Page:Hugo - Œuvres complètes, Impr. nat., Correspondance, tome IV.djvu/103

La bibliothèque libre.
Sauter à la navigation Sauter à la recherche
Le texte de cette page a été corrigé et est conforme au fac-similé.


À Alphonse Karr.


[Après 1841.]

Cher poète, ce que vous voulez bien me demander est impossible. Je vous expliquerai la chose en détail la première fois que nous passerons ensemble une de ces bonnes soirées qui me laissent un long souvenir de joie, de sympathie et d’amitié ; je suis enveloppé de plus de bandelettes qu’une momie d’Égypte. Cela va avec ma perruque et mon Académie.

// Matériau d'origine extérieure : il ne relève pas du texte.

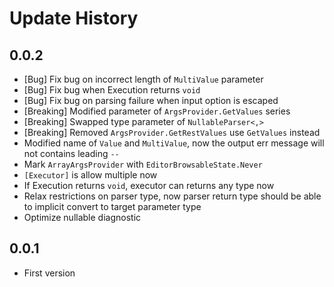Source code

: # Update History

## 0.0.2

- [Bug] Fix bug on incorrect length of `MultiValue` parameter
- [Bug] Fix bug when Execution returns `void`
- [Bug] Fix bug on parsing failure when input option is escaped 
- [Breaking] Modified parameter of `ArgsProvider.GetValues` series
- [Breaking] Swapped type parameter of `NullableParser<,>`
- [Breaking] Removed `ArgsProvider.GetRestValues` use `GetValues` instead
- Modified name of `Value` and `MultiValue`, now the output err message will not contains leading `--`
- Mark `ArrayArgsProvider` with `EditorBrowsableState.Never`
- `[Executor]` is allow multiple now
- If Execution returns `void`, executor can returns any type now
- Relax restrictions on parser type, now parser return type should be able to implicit convert to target parameter type
- Optimize nullable diagnostic

## 0.0.1

- First version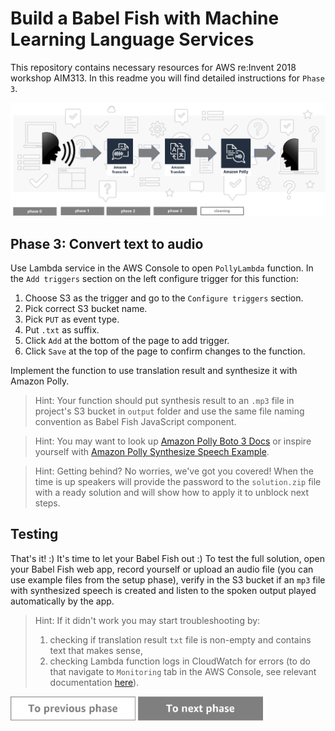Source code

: # Build a Babel Fish with Machine Learning Language Services

This repository contains necessary resources for AWS re:Invent 2018 workshop AIM313. In this readme you will find detailed instructions for `Phase 3`.

<img src="../../img/flow3.png" />

## Phase 3: Convert text to audio

Use Lambda service in the AWS Console to open `PollyLambda` function. In the `Add triggers` section on the left configure trigger for this function:

1. Choose S3 as the trigger and go to the `Configure triggers` section.
1. Pick correct S3 bucket name.
1. Pick `PUT` as event type.
1. Put `.txt` as suffix.
1. Click `Add` at the bottom of the page to add trigger.
1. Click `Save` at the top of the page to confirm changes to the function.

Implement the function to use translation result and synthesize it with Amazon Polly.

> Hint: Your function should put synthesis result to an `.mp3` file in project's S3 bucket in `output` folder and use the same file naming convention as Babel Fish JavaScript component.

> Hint: You may want to look up [Amazon Polly Boto 3 Docs](https://boto3.amazonaws.com/v1/documentation/api/latest/reference/services/polly.html) or inspire yourself with [Amazon Polly Synthesize Speech Example](https://docs.aws.amazon.com/polly/latest/dg/SynthesizeSpeechSamplePython.html).

> Hint: Getting behind? No worries, we've got you covered! When the time is up speakers will provide the password to the `solution.zip` file with a ready solution and will show how to apply it to unblock next steps.

## Testing

That's it! :) It's time to let your Babel Fish out :) To test the full solution, open your Babel Fish web app, record yourself or upload an audio file (you can use example files from the setup phase), verify in the S3 bucket if an `mp3` file with synthesized speech is created and listen to the spoken output played automatically by the app.

> Hint: If it didn't work you may start troubleshooting by:
> 1. checking if translation result `txt` file is non-empty and contains text that makes sense,
> 1. checking Lambda function logs in CloudWatch for errors (to do that navigate to `Monitoring` tab in the AWS Console, see relevant documentation [here](https://docs.aws.amazon.com/lambda/latest/dg/monitoring-functions-logs.html)).

<a href="../phase2"><img src="../../img/button-previous.png" width="200"></a>
<a href="../cleaning"><img src="../../img/button-next.png" width="200"></a>
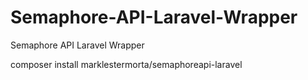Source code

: # Semaphore-API-Laravel-Wrapper
Semaphore API Laravel  Wrapper


composer install marklestermorta/semaphoreapi-laravel
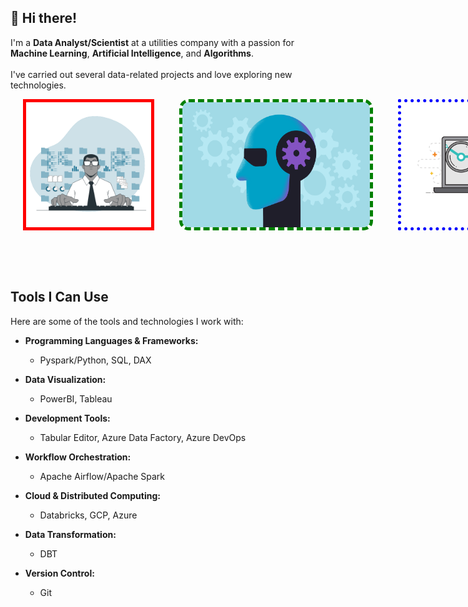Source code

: ## 👋 Hi there!
I'm a **Data Analyst/Scientist** at a utilities company with a passion for **Machine Learning**, **Artificial Intelligence**, and **Algorithms**.
<br><br>
I've carried out several data-related projects and love exploring new technologies.

<div style="display: flex; justify-content: space-around; align-items: center;">
  <img src="images/60d35967a853a1b14851703b_All the data (1).gif" width="300" height="200" alt="GIF 1" style="border: 5px solid red; margin: 0 20px;">
  <img src="images/machine-learning.gif" width="300" height="200" alt="GIF 2" style="border: 5px dashed green; border-radius: 15px; margin: 0 20px;">
  <img src="images/Data-Inspect.gif" width="300" height="200" alt="GIF 3" style="border: 5px dotted blue; margin: 0 20px;">
</div>


<br><br><br>

## Tools I Can Use
Here are some of the tools and technologies I work with:

- **Programming Languages & Frameworks:**
  - Pyspark/Python, SQL, DAX

- **Data Visualization:**
  - PowerBI, Tableau

- **Development Tools:**
  - Tabular Editor, Azure Data Factory, Azure DevOps

- **Workflow Orchestration:**
  - Apache Airflow/Apache Spark

- **Cloud & Distributed Computing:**
  - Databricks, GCP, Azure

- **Data Transformation:**
  - DBT

- **Version Control:**
  - Git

A bientôt, j’espère, je vous serre les deux mains.

Victor H.[1]


À Paul Lacroix.


Mercredi 21.

J’avais déjà lu, mon cher confrère, votre ingénieux et excellent livre. Je vais le relire. Vous savez comme j’aime tout ce qui me vient de vous. Je vous remercie d’avoir fait ce livre et je vous remercie de me l’avoir envoyé.

Votre ami.

Victor Hugo[2].


À Méry.


28 nov.

Quelle ravissante chose que cette préface, cher Méry ! c’est un mélange exquis de grâce, d’autorité et de gaîté. Vous n’avez rien écrit de plus beau que la page sur les génies persécutés. Bravo toujours et merci comme poëte et comme ami. Quelle joie de vous applaudir ! Quelle douceur de vous aimer !

Victor[3].
  1. Journal des Débats, 27 avril 1910.
  2. Communiquée par la Société pour les Relations culturelles entre l’U. R. S. S. et l’étranger.
  3. Communiquée par la librairie Andrieux.